First of all; I believe each of us, is more than we can possibly know. Unfortunately, in Stand Up Comedy, for me anyway, I learnt this lesson the hard way. I’ve always shared this quote: “You work for money, or you get money for your work.” Well, as a stand up, first starting out, there might be work. open mics, guest spots, and community fundraisers; yes they’re are all learning experiences. But the first thing you learn is: you’re doing all these for free. Mic drop.
When I first started, I had an agent that booked bands and lounge-acts. I convinced them because I did an Elvis impression, that I was their man. They immediately get me a booking at 3 in the morning, for an ELEMENTARY WAKE-A-THON. I sit down and write out 50 jokes I thought eleven year old’s would like: “How come we never see monkey bars on Planet of the Apes? You’re lucky. You’re at the age where people are still impressed you’re good at murder ball. Ever notice the smart kids sit up front? So, if you don’t get my jokes you sitting too far in the back.”
I get up on stage, in a half filled gym, 3AM, I go to introduce myself, “Hi. I’m Pau”…. That’s as much as I got out, before some kid in glasses shouts, “you suck!” I instantly look for the teachers, and they’re hunched over on the back wall, laughing. I think, OK, how much more time do I have? I look at my watch. All of it. That’s how much. I’m supposed to do 20 minutes. The whole time I’m being screamed at how unfunny I am by a gym half full of children.
My sister was a teacher’s aide at my nephew’s junior high school. She asks me if I’d be interested in doing a lunch hour show, in the teacher’s lounge, for a couple dozen teachers? I say, “well of course I will.” I show up for the lunch hour show. I’ve put together my favorite just starting comedy jokes, into a pretty solid twenty minute set that should impress the hell out of this group. I get to the gig; I see my sister, and for some reason she can’t talk. She points down the hall to an open door, and races away. She’s a teacher’s aide I surmise, and calmly shuffle to the open door. There’s no mic, stage, nothing’s prepared. The teachers are all sitting around two large tables, eating lunch and talking. I decide to just jump in with both feet.

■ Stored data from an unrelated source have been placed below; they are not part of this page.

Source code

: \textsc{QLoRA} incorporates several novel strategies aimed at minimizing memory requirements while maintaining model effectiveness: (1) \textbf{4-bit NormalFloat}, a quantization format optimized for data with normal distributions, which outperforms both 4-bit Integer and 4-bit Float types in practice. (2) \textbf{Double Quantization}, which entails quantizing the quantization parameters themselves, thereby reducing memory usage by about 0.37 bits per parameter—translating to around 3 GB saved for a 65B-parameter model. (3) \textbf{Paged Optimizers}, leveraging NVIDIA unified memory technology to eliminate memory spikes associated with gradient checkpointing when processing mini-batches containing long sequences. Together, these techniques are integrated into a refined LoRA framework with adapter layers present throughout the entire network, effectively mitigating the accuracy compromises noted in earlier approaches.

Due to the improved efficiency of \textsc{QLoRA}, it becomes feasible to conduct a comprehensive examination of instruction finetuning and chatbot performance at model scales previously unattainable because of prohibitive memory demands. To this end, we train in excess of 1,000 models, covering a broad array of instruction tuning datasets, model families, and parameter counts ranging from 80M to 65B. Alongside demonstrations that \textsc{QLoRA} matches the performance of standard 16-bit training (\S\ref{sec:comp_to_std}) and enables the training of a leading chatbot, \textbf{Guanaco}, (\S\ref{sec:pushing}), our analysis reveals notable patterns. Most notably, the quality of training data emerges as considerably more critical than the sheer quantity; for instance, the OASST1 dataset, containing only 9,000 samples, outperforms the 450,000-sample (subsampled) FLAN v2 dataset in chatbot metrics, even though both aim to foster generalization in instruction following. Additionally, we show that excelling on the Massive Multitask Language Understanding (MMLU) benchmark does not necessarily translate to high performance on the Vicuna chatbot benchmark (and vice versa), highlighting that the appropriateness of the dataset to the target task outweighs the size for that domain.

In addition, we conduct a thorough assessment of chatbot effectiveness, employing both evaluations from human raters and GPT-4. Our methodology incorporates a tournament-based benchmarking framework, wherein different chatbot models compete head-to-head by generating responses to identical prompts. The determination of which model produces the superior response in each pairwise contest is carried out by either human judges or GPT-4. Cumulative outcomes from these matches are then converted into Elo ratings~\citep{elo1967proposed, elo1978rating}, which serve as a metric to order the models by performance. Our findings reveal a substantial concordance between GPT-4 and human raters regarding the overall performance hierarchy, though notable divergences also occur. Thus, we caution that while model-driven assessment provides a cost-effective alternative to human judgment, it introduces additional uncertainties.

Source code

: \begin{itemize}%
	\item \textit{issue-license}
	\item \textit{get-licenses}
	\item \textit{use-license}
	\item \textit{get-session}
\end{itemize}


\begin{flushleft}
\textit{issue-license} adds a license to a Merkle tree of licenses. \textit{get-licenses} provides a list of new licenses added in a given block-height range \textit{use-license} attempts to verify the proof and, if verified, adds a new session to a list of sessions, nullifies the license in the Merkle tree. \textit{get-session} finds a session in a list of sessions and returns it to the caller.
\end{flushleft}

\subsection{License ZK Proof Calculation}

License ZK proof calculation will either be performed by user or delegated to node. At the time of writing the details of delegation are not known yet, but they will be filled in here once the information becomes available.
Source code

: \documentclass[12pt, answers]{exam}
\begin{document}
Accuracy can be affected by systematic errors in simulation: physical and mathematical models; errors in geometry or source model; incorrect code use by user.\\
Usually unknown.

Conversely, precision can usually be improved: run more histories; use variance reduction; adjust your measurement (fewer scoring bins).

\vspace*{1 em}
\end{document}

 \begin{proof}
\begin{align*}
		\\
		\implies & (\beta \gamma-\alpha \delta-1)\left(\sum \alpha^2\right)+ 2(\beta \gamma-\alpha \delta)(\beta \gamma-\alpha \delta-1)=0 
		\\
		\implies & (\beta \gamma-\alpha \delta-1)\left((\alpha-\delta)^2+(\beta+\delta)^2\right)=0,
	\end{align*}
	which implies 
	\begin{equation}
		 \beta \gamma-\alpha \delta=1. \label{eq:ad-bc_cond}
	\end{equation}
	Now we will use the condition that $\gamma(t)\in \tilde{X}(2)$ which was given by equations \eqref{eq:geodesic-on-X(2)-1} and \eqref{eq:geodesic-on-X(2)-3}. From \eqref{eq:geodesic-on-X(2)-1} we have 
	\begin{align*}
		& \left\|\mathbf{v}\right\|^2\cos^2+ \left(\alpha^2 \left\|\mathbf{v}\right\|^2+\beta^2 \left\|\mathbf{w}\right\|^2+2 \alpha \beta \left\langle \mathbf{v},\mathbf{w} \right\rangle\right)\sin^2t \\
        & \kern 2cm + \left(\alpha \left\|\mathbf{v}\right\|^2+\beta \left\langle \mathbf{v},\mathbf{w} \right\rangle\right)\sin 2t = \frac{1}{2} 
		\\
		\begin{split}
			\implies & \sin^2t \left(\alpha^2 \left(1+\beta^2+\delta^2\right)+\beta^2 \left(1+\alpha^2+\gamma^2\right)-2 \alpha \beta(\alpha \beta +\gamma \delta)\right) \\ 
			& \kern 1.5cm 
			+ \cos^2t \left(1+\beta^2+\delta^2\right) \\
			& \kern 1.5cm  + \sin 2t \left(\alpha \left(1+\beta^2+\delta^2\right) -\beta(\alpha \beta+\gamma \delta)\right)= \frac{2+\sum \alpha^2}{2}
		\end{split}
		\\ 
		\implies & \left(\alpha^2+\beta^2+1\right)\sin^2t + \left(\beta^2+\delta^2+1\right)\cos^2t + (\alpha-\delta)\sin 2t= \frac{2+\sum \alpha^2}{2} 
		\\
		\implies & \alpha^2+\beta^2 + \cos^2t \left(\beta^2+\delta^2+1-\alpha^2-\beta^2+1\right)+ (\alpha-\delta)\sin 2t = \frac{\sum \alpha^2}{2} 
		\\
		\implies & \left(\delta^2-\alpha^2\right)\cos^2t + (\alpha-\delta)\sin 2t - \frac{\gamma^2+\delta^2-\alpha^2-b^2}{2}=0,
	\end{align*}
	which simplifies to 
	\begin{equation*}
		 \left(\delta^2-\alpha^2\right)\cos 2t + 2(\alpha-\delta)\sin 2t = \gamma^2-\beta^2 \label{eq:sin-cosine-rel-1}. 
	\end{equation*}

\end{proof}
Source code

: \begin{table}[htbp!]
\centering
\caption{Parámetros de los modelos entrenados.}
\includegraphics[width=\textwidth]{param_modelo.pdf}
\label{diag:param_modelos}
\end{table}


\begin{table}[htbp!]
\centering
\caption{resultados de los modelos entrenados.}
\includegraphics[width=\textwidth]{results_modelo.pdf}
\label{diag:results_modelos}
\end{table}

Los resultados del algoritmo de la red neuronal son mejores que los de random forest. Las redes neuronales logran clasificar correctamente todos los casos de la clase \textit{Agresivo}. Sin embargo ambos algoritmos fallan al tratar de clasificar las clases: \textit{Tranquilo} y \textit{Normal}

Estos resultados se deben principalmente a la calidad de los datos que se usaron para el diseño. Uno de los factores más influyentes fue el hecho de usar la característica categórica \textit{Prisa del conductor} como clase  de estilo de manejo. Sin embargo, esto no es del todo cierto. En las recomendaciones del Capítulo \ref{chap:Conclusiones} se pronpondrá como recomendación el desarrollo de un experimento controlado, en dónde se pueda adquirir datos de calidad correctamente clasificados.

“Hi everyone. I’m Paul. you might not know me, but in Slave Lake; I’m a God. KFC says a bucket holds one whole chicken. So. the other day I decided to reconstruct a bucket. You know what it was? A human head. Me and my girlfriend broke up. I still see her. She’s in my freezer. My mother’s illiterate; when I was a kid, if I swore; she’d wash my mouth out with soup.”
The teachers don’t look at me, don’t stop eating, don’t stop talking. Finally, near the end of my set, one of them asks why I’m talking during their lunch break? Apparently my sister forgot to tell anyone who I was, and why I was sharing my stand up during their lunch break.
I have more than my fair share of nightmare, worst case stand up scenarios. But when I began as a comedian, my plan was to learn the craft. Watch other comics, and read, listen, perform, tape my sets and listen to the tapes, tag the jokes that were working, rewrite the rest of my set that wasn’t working. Because of stand up, I learnt timing, and how to trust my intuition, the genres of comedy writing and styles. I became an Adult Educator, and taught Stand Up, and Comedy Writing for 3 decades, and received a National Teaching Award. Because of Stand Up, I became an award winning playwright, and a published novelist. Stand Up taught me how to carve out my voice.
It was my ego that I worked through in the beginning of my Stand Up career. But through working on the work, I managed to let go, and trust my intuition; really listen to it. My intuition opened my eyes to honesty, and humor for healing, to sharing my bare bones stories; dysfunction, addiction, divorce, loss, regret, shame, my truth. In following these stones across the rivers of my journey, I began to bump into my highest thoughts, heart, soul, compassion, life after death, healing and heaven.
It’s laughter, intuition, heart, soul and spirit, that have lead me to this moment, and this blog. I don’t know very much, but I do know, that trusting our lowest thoughts, self-criticism, doubting, our happiness and worthiness, are all lies. We are all a part of infinity. When we look up at the stars at night and see the limitlessness in the Universe; why would we ever decide to be small?